[Task]
Look through the data below and work out how many lines hold "title"; state only the number.

——

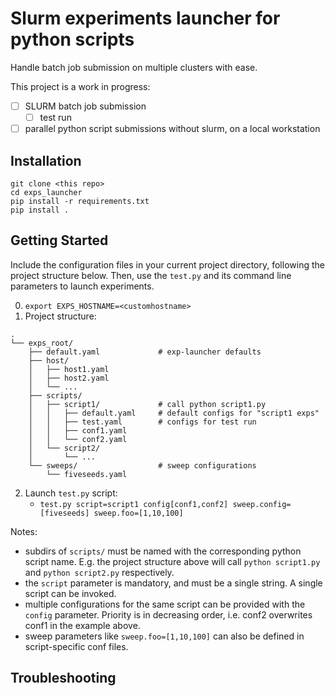 # Slurm experiments launcher for python scripts
Handle batch job submission on multiple clusters with ease.

This project is a work in progress:
- [ ] SLURM batch job submission
  - [ ] test run
- [ ] parallel python script submissions without slurm, on a local workstation

## Installation
```
git clone <this repo>
cd exps_launcher
pip install -r requirements.txt
pip install .
```

## Getting Started
Include the configuration files in your current project directory, following the project structure below.
Then, use the `test.py` and its command line parameters to launch experiments.

0. `export EXPS_HOSTNAME=<customhostname>`
1. Project structure:
```
.
└── exps_root/
    ├── default.yaml             # exp-launcher defaults
    ├── host/
    │   ├── host1.yaml
    │   ├── host2.yaml
    │   └── ...
    ├── scripts/
    │   ├── script1/			 # call python script1.py
    │   │   ├── default.yaml     # default configs for "script1 exps"
    │   │   ├── test.yaml        # configs for test run
    │   │   ├── conf1.yaml
    │   │   └── conf2.yaml
    │   └── script2/
    │       └── ...
    └── sweeps/                  # sweep configurations
        └── fiveseeds.yaml
```
2. Launch `test.py` script:
	- `test.py script=script1 config[conf1,conf2] sweep.config=[fiveseeds] sweep.foo=[1,10,100]`

Notes:
- subdirs of `scripts/` must be named with the corresponding python script name. E.g. the project structure above will call `python script1.py` and `python script2.py` respectively.
- the `script` parameter is mandatory, and must be a single string. A single script can be invoked.
- multiple configurations for the same script can be provided with the `config` parameter. Priority is in decreasing order, i.e. conf2 overwrites conf1 in the example above.
- sweep parameters like `sweep.foo=[1,10,100]` can also be defined in script-specific conf files.


## Troubleshooting




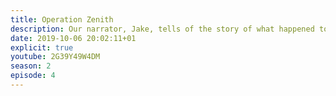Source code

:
 ```yaml
---
title: Operation Zenith
description: Our narrator, Jake, tells of the story of what happened to Zenny after the events of episode 3...
date: 2019-10-06 20:02:11+01
explicit: true
youtube: 2G39Y49W4DM
season: 2
episode: 4
---
```


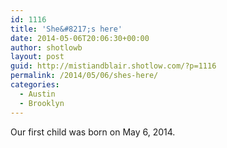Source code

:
 ```yaml
---
id: 1116
title: 'She&#8217;s here'
date: 2014-05-06T20:06:30+00:00
author: shotlowb
layout: post
guid: http://mistiandblair.shotlow.com/?p=1116
permalink: /2014/05/06/shes-here/
categories:
  - Austin
  - Brooklyn
---
```

Our first child was born on May 6, 2014.
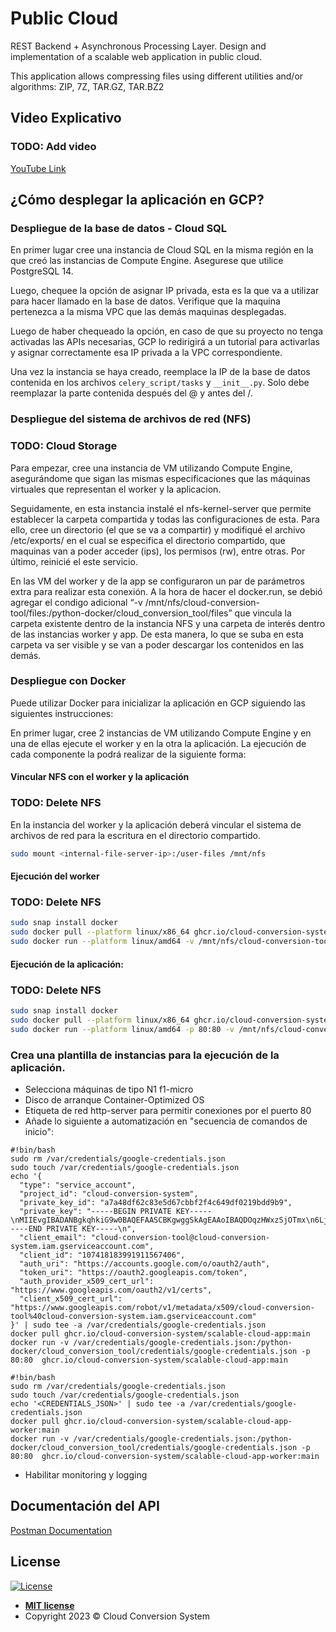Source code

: # Public Cloud

REST Backend + Asynchronous Processing Layer. Design and implementation of a scalable web application in public cloud.

This application allows compressing files using different utilities and/or algorithms: ZIP, 7Z, TAR.GZ, TAR.BZ2

## Video Explicativo
### TODO: Add video

[YouTube Link]()

## ¿Cómo desplegar la aplicación en GCP?

### Despliegue de la base de datos - Cloud SQL

En primer lugar cree una instancia de Cloud SQL en la misma región en la que creó las instancias de Compute Engine. Asegurese que utilice PostgreSQL 14.

Luego, chequee la opción de asignar IP privada, esta es la que va a utilizar para hacer llamado en la base de datos.
Verifique que la maquina pertenezca a la misma VPC que las demás maquinas desplegadas.

Luego de haber chequeado la opción, en caso de que su proyecto no tenga activadas las APIs necesarias, GCP lo redirigirá a un tutorial para activarlas y asignar correctamente esa IP privada a la VPC correspondiente.

Una vez la instancia se haya creado, reemplace la IP de la base de datos contenida en los archivos ```celery_script/tasks``` y ```__init__.py```. Solo debe reemplazar la parte contenida después del @ y antes del /.

### Despliegue del sistema de archivos de red (NFS)
### TODO: Cloud Storage

Para empezar, cree una instancia de VM utilizando Compute Engine, asegurándome que sigan las mismas especificaciones que las máquinas virtuales que representan el worker y la aplicacion.

Seguidamente, en esta instancia instalé el nfs-kernel-server que permite establecer la carpeta compartida y todas las configuraciones de esta. Para ello, cree un directorio (el que se va a compartir) y modifiqué el archivo /etc/exports/ en el cual se especifica el directorio compartido, que maquinas van a poder acceder (ips), los permisos (rw), entre otras. Por último, reinicié el este servicio.

En las VM del worker y de la app se configuraron un par de parámetros extra para realizar esta conexión. A la hora de hacer el docker.run, se debió agregar el condigo adicional “-v /mnt/nfs/cloud-conversion-tool/files:/python-docker/cloud_conversion_tool/files” que vincula la carpeta existente dentro de la instancia NFS y una carpeta de interés dentro de las instancias worker y app. De esta manera, lo que se suba en esta carpeta va ser visible y se van a poder descargar los contenidos en las demás.

### Despliegue con Docker

Puede utilizar Docker para inicializar la aplicación en GCP siguiendo las siguientes instrucciones:

En primer lugar, cree 2 instancias de VM utilizando Compute Engine y en una de ellas ejecute el worker y en la otra la aplicación. La ejecución de cada componente la podrá realizar de la siguiente forma:

#### Vincular NFS con el worker y la aplicación
### TODO: Delete NFS

En la instancia del worker y la aplicación deberá vincular el sistema de archivos de red para la escritura en el directorio compartido.

```bash
sudo mount <internal-file-server-ip>:/user-files /mnt/nfs
```

#### Ejecución del worker
### TODO: Delete NFS

```bash
sudo snap install docker
sudo docker pull --platform linux/x86_64 ghcr.io/cloud-conversion-system/public-cloud-worker:main
sudo docker run --platform linux/amd64 -v /mnt/nfs/cloud-conversion-tool/files:/python-docker/cloud_conversion_tool/files ghcr.io/cloud-conversion-system/public-cloud-worker:main
```

#### Ejecución de la aplicación:
### TODO: Delete NFS

```bash
sudo snap install docker
sudo docker pull --platform linux/x86_64 ghcr.io/cloud-conversion-system/public-cloud-app:main
sudo docker run --platform linux/amd64 -p 80:80 -v /mnt/nfs/cloud-conversion-tool/files:/python-docker/cloud_conversion_tool/files ghcr.io/cloud-conversion-system/public-cloud-app:main
```

### Crea una plantilla de instancias para la ejecución de la aplicación.

- Selecciona máquinas de tipo N1 f1-micro
- Disco de arranque Container-Optimized OS
- Etiqueta de red http-server para permitir conexiones por el puerto 80
- Añade lo siguiente a automatización en "secuencia de comandos de inicio":
```
#!bin/bash
sudo rm /var/credentials/google-credentials.json
sudo touch /var/credentials/google-credentials.json
echo '{
  "type": "service_account",
  "project_id": "cloud-conversion-system",
  "private_key_id": "a7a48df62c83e5d67cbbf2f4c649df0219bdd9b9",
  "private_key": "-----BEGIN PRIVATE KEY-----\nMIIEvgIBADANBgkqhkiG9w0BAQEFAASCBKgwggSkAgEAAoIBAQDOqzHWxzSjOTmx\n6LjHiv0TnQIVdJ7dRxeDztIKX6UYPnihv6niBERsfG7R4xE0dn3/3CsuCqChqPvk\nbQAjU2rGfcLPol5WEZOxZeCuMR9xqTqgLOTBeI0DM1dO/vtLm2Se2p1CiBkENAzV\nYrwqf52Ee6RXDyz1DYGYRwR7Yh4S3tpbDnJyzagr0oQga3T3eFDL/lMkrJjhpJ0O\n4aQNA1OQ3UVerZZwQZlxHA1AnKNL77AijD5sng8aFh8n9NesG+lLY8+gVfkHsAT4\n2LaxjrOgRZ/N6cpDD24UOOUHBgJuc3NdX6wk2HPwDjDipxTIfjJVzvWoLZW51+UX\nSVDpU119AgMBAAECggEAFKIU3LuQrscU0oVIhWuD7sRbI+c7wR3K5Dbu02hPJEeA\nZa2r+UuxxR77NWs1GYbG95d0nCkldl5Xn6ueOuimHWEK5Q3x2yfwFeL09o8i84cQ\nulMhF4vAkFQ84D8muZqvBgkPcEgEL14+9cLgxGFvSX3Kn4J9W43YpWpZsTPPitSU\n7h7fKqp8cm1CfKBmzn0+Y0GVoCXRORiYPxqtyY5gpgubJQEklgsI10XGmJ3C5ALk\nJyGdLnCIC8/6kLtesjRuMTL2TM2kegmlg/RHftX8/3cWFjLOSahcAsAVvBdGsQmy\n8eQ/TUQvKKa7wCpMUpwf8XPURqY3VzcL93y3bZ6o5QKBgQD3KgqNX3ClaaLa6S0R\nYmlI+TtCLjFRhHY+tg8GoZFhSkR5J/NtZ4N6hloX79tZEbg20UEv6nNxJO18iqGa\nwDdkY/VtWESfEMd/nmJlXsWbZsaIs4XtdAo3qhK2Sx1Bo4w4lactwFqtXU6lcl9h\n3BeJqA5mEs7NWJscIE4P8O8rywKBgQDWDo2bOWg8Rt+I5wBHiIlXstYgCWavIQNH\nFDLyZEdUlRK+zxJdpqtOSUzwLLTJ+2Oj9rnjRbp2qXMJpOEDWE4kq0nwMy1GuiQg\ngLIzn1X0NgzSRQqY/E19qI0Qe6AG2sXlJlvCD1+r21StK0Kh8kqfijIdUUWqFGEW\nLZ0KzpoC1wKBgFbOPCCEuYJOxHSP2lU1s/Z+GfLXWFjh5cmGlWZlzjJWLBBFGLh+\n121rzC6F/gqdL46JFZTniZ3eM04/Phykj4/Bj4vUqV0YPoiyrqodi9dVVDrkmg/Y\nZlJAeAvv+5l3ACNLZAiseuxSTfHLZnZvHxEopc3xoxH5oZhSPDhbDRTbAoGBAJc8\nGwJjkeicbkyMYN8pcVfby3tBCSKMoYMzmzc0cE0rMd5L8P7nxbp/AXPjMixOh7yN\nkhIn7rDt0ZArxKqXVkaEGq4xijihROsN4lmkppbvJSnei7lA8QLp9hiCL7MIGK9o\n5YV7VS3XvcDHgsFmrSCBBB1AkYaz9VA1E/JRu/BrAoGBAMDclmcp0IQUvYjPx4Ji\nOhfynrcExjHfY4famgWlqgnzAugHBgzXF+L5oKVEtqptI0cFukJeRynNrAMVR0tG\nzyP7QwbqPuY2r4xZjWj71L7bsbECUjstvN8RB/uNyTBs0pk6Swm9bGaNA/GC1QHx\n6KggFqv1J9NhrAYlePXCOJa0\n-----END PRIVATE KEY-----\n",
  "client_email": "cloud-conversion-tool@cloud-conversion-system.iam.gserviceaccount.com",
  "client_id": "107418183991911567406",
  "auth_uri": "https://accounts.google.com/o/oauth2/auth",
  "token_uri": "https://oauth2.googleapis.com/token",
  "auth_provider_x509_cert_url": "https://www.googleapis.com/oauth2/v1/certs",
  "client_x509_cert_url": "https://www.googleapis.com/robot/v1/metadata/x509/cloud-conversion-tool%40cloud-conversion-system.iam.gserviceaccount.com"
}' | sudo tee -a /var/credentials/google-credentials.json
docker pull ghcr.io/cloud-conversion-system/scalable-cloud-app:main
docker run -v /var/credentials/google-credentials.json:/python-docker/cloud_conversion_tool/credentials/google-credentials.json -p 80:80  ghcr.io/cloud-conversion-system/scalable-cloud-app:main
```

```
#!bin/bash
sudo rm /var/credentials/google-credentials.json
sudo touch /var/credentials/google-credentials.json
echo '<CREDENTIALS_JSON>' | sudo tee -a /var/credentials/google-credentials.json
docker pull ghcr.io/cloud-conversion-system/scalable-cloud-app-worker:main
docker run -v /var/credentials/google-credentials.json:/python-docker/cloud_conversion_tool/credentials/google-credentials.json -p 80:80  ghcr.io/cloud-conversion-system/scalable-cloud-app-worker:main
```
- Habilitar monitoring y logging

## Documentación del API

[Postman Documentation](https://documenter.getpostman.com/view/11708390/2s93Y5NeWB)

## License

[![License](http://img.shields.io/:license-mit-blue.svg?style=flat-square)](http://badges.mit-license.org)

- **[MIT license](LICENSE)**
- Copyright 2023 © Cloud Conversion System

——

[Result for this exercise]
2